El modelo de “valiente sin miedo” era tan importante solo porque todos vivían con miedo. Toda vida probablemente contiene la posibilidad de ser asesinada o lo más complejo de suicidarse. La filosofía no está exenta de miedo: está formada por el miedo a no tener garantía. Pero este miedo la hace una sorpresa, una profunda perplejidad. De hecho, toda la filosofía proviene del miedo a la muerte. Y ese miedo en sí proviene de la ausencia de garantías religiosas. Y esta ausencia es constitutiva de nuestras sociedades: pero significa que tenemos que conocernos a nosotros mismos y pensar que estamos expuestos a la muerte. Es decir, la inconclusión del sentido.

 

Pero cuando crece una cosecha, cuando crece un niño, cuando se forma una relación: social, amistosa, de amor, ¿qué se lo que se termina? ¿nada? La nada nunca está en un estado de fin último, o es la interrupción de una vida. Ahora esto es hermoso, siempre y cuando no se deba a un asesinato. Esto es hermoso porque de una forma u otra la vida se compagina consigo misma: se suspende al borde de su miedo. Ella se pierde; es cierto y es inconsolable para los otros. Pero ella se saluda ella misma y se dice “adiós”.

 

De hecho, tenemos el sentido de esta inconclusión esencial del sentido. Entendemos muy bien que la vida no es el mantenimiento de la inercia sino el riesgo de la existencia. Por otro lado, lo que no soportamos es que las promesas de comodidad, garantías de dominio, conocimiento y poderes de alta precisión desarrollen una humanidad esclavizada a un poder reservado para unos pocos y perjudicial para el mayor número. Una humanidad privada de espíritu, privada del sentido que, sin embargo, lleva consigo: el sentido de la existencia expuesta a sí misma, a su propia suerte y a su destino, pero no explotada por bandas de máquinas calculadoras.
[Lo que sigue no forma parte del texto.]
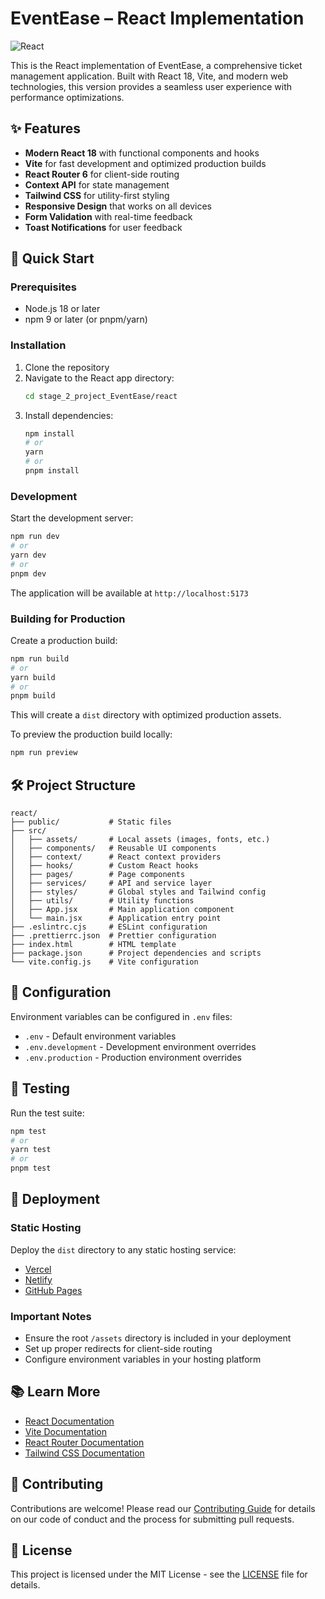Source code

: # EventEase – React Implementation

![React](https://img.shields.io/badge/React-20232A?style=for-the-badge&logo=react&logoColor=61DAFB)

This is the React implementation of EventEase, a comprehensive ticket management application. Built with React 18, Vite, and modern web technologies, this version provides a seamless user experience with performance optimizations.

## ✨ Features

- **Modern React 18** with functional components and hooks
- **Vite** for fast development and optimized production builds
- **React Router 6** for client-side routing
- **Context API** for state management
- **Tailwind CSS** for utility-first styling
- **Responsive Design** that works on all devices
- **Form Validation** with real-time feedback
- **Toast Notifications** for user feedback

## 🚀 Quick Start

### Prerequisites

- Node.js 18 or later
- npm 9 or later (or pnpm/yarn)

### Installation

1. Clone the repository
2. Navigate to the React app directory:
   ```bash
   cd stage_2_project_EventEase/react
   ```
3. Install dependencies:
   ```bash
   npm install
   # or
   yarn
   # or
   pnpm install
   ```

### Development

Start the development server:

```bash
npm run dev
# or
yarn dev
# or
pnpm dev
```

The application will be available at `http://localhost:5173`

### Building for Production

Create a production build:

```bash
npm run build
# or
yarn build
# or
pnpm build
```

This will create a `dist` directory with optimized production assets.

To preview the production build locally:

```bash
npm run preview
```

## 🛠️ Project Structure

```
react/
├── public/           # Static files
├── src/
│   ├── assets/       # Local assets (images, fonts, etc.)
│   ├── components/   # Reusable UI components
│   ├── context/      # React context providers
│   ├── hooks/        # Custom React hooks
│   ├── pages/        # Page components
│   ├── services/     # API and service layer
│   ├── styles/       # Global styles and Tailwind config
│   ├── utils/        # Utility functions
│   ├── App.jsx       # Main application component
│   └── main.jsx      # Application entry point
├── .eslintrc.cjs     # ESLint configuration
├── .prettierrc.json  # Prettier configuration
├── index.html        # HTML template
├── package.json      # Project dependencies and scripts
└── vite.config.js    # Vite configuration
```

## 🔧 Configuration

Environment variables can be configured in `.env` files:

- `.env` - Default environment variables
- `.env.development` - Development environment overrides
- `.env.production` - Production environment overrides

## 🧪 Testing

Run the test suite:

```bash
npm test
# or
yarn test
# or
pnpm test
```

## 🚀 Deployment

### Static Hosting

Deploy the `dist` directory to any static hosting service:

- [Vercel](https://vercel.com/)
- [Netlify](https://www.netlify.com/)
- [GitHub Pages](https://pages.github.com/)

### Important Notes

- Ensure the root `/assets` directory is included in your deployment
- Set up proper redirects for client-side routing
- Configure environment variables in your hosting platform

## 📚 Learn More

- [React Documentation](https://reactjs.org/)
- [Vite Documentation](https://vitejs.dev/)
- [React Router Documentation](https://reactrouter.com/)
- [Tailwind CSS Documentation](https://tailwindcss.com/)

## 🤝 Contributing

Contributions are welcome! Please read our [Contributing Guide](CONTRIBUTING.md) for details on our code of conduct and the process for submitting pull requests.

## 📄 License

This project is licensed under the MIT License - see the [LICENSE](LICENSE) file for details.
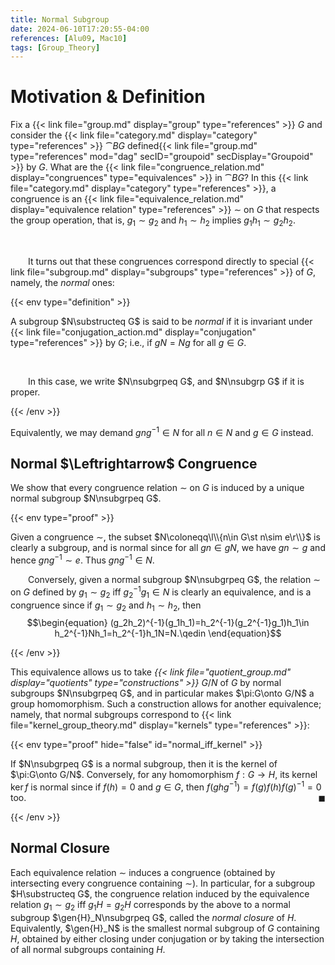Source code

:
 ```yaml
---
title: Normal Subgroup
date: 2024-06-10T17:20:55-04:00
references: [Alu09, Mac10]
tags: [Group_Theory]
---
```


# Motivation & Definition

Fix a {{< link file="group.md" display="group" type="references" >}} $G$ and consider the {{< link file="category.md" display="category" type="references" >}} $\cat{B}G$ defined{{< link file="group.md" type="references" mod="dag" secID="groupoid" secDisplay="Groupoid" >}} by $G$. What are the {{< link file="congruence_relation.md" display="congruences" type="equivalences" >}} in $\cat{B}G$? In this {{< link file="category.md" display="category" type="references" >}}, a congruence is an {{< link file="equivalence_relation.md" display="equivalence relation" type="references" >}} $\sim$ on $G$ that respects the group operation, that is, $g_1\sim g_2$ and $h_1\sim h_2$ implies $g_1h_1\sim g_2h_2$.

<br>

&emsp;&emsp;It turns out that these congruences correspond directly to special {{< link file="subgroup.md" display="subgroups" type="references" >}} of $G$, namely, the *normal* ones:

{{< env type="definition" >}}

A subgroup $N\substructeq G$ is said to be *normal* if it is invariant under {{< link file="conjugation_action.md" display="conjugation" type="references" >}} by $G$; i.e., if $gN=Ng$ for all $g\in G$.

<br>

&emsp;&emsp;In this case, we write $N\nsubgrpeq G$, and $N\nsubgrp G$ if it is proper.

{{< /env >}}

Equivalently, we may demand $gng^{-1}\in N$ for all $n\in N$ and $g\in G$ instead.

<div class="space"></div>

<h2 id="normal_iff_congruence">Normal $\Leftrightarrow$ Congruence</h2>

We show that every congruence relation $\sim$ on $G$ is induced by a unique normal subgroup $N\nsubgrpeq G$.

<div class="space"></div>

{{< env type="proof" >}}

Given a congruence $\sim$, the subset $N\coloneqq\l\\{n\in G\st n\sim e\r\\}$ is clearly a subgroup, and is normal since for all $gn\in gN$, we have $gn\sim g$ and hence $gng^{-1}\sim e$. Thus $gng^{-1}\in N$.
<br>

&emsp;&emsp;Conversely, given a normal subgroup $N\nsubgrpeq G$, the relation $\sim$ on $G$ defined by $g_1\sim g_2$ iff $g_2^{-1}g_1\in N$ is clearly an equivalence, and is a congruence since if $g_1\sim g_2$ and $h_1\sim h_2$, then
$$\begin{equation}
    (g_2h_2)^{-1}(g_1h_1)=h_2^{-1}(g_2^{-1}g_1)h_1\in h_2^{-1}Nh_1=h_2^{-1}h_1N=N.\qedin
\end{equation}$$

{{< /env >}}

This equivalence allows us to take *{{< link file="quotient_group.md" display="quotients" type="constructions" >}}* $G/N$ of $G$ by normal subgroups $N\nsubgrpeq G$, and in particular makes $\pi:G\onto G/N$ a group homomorphism. Such a construction allows for another equivalence; namely, that normal subgroups correspond to {{< link file="kernel_group_theory.md" display="kernels" type="references" >}}:

<div class="space"></div>

{{< env type="proof" hide="false" id="normal_iff_kernel" >}}

If $N\nsubgrpeq G$ is a normal subgroup, then it is the kernel of $\pi:G\onto G/N$. Conversely, for any homomorphism $f:G\to H$, its kernel $\ker f$ is normal since if $f(h)=0$ and $g\in G$, then $f(ghg^{-1})=f(g)f(h)f(g)^{-1}=0$ too.<span style="float:right;">$\blacksquare$</span>

{{< /env >}}

<div class="space"></div>

<h2 id="normal_closure">Normal Closure</h2>

Each equivalence relation $\sim$ induces a congruence (obtained by intersecting every congruence containing $\sim$). In particular, for a subgroup $H\substructeq G$, the congruence relation induced by the equivalence relation $g_1\sim g_2$ iff $g_1H=g_2H$ corresponds by the above to a normal subgroup $\gen{H}_N\nsubgrpeq G$, called the *normal closure* of $H$. Equivalently, $\gen{H}_N$ is the smallest normal subgroup of $G$ containing $H$, obtained by either closing under conjugation or by taking the intersection of all normal subgroups containing $H$.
Porque estas máquinas pretenden calcular nuestras vidas, mientras conocemos nuestras incalculables existencias.

 

Tenemos que poder decir con Conrad Aiken:

 

And here have seen the catalogue of things—

all in the maelstrom of the limbo caught,

and whirled concentric to the funnel’s end,

sans number, and sans meaning, and sans purpose;

save that the lack of purpose bears a name

the lack of meaning has a heart-beat, and

the lack of number wears a cloak of stars.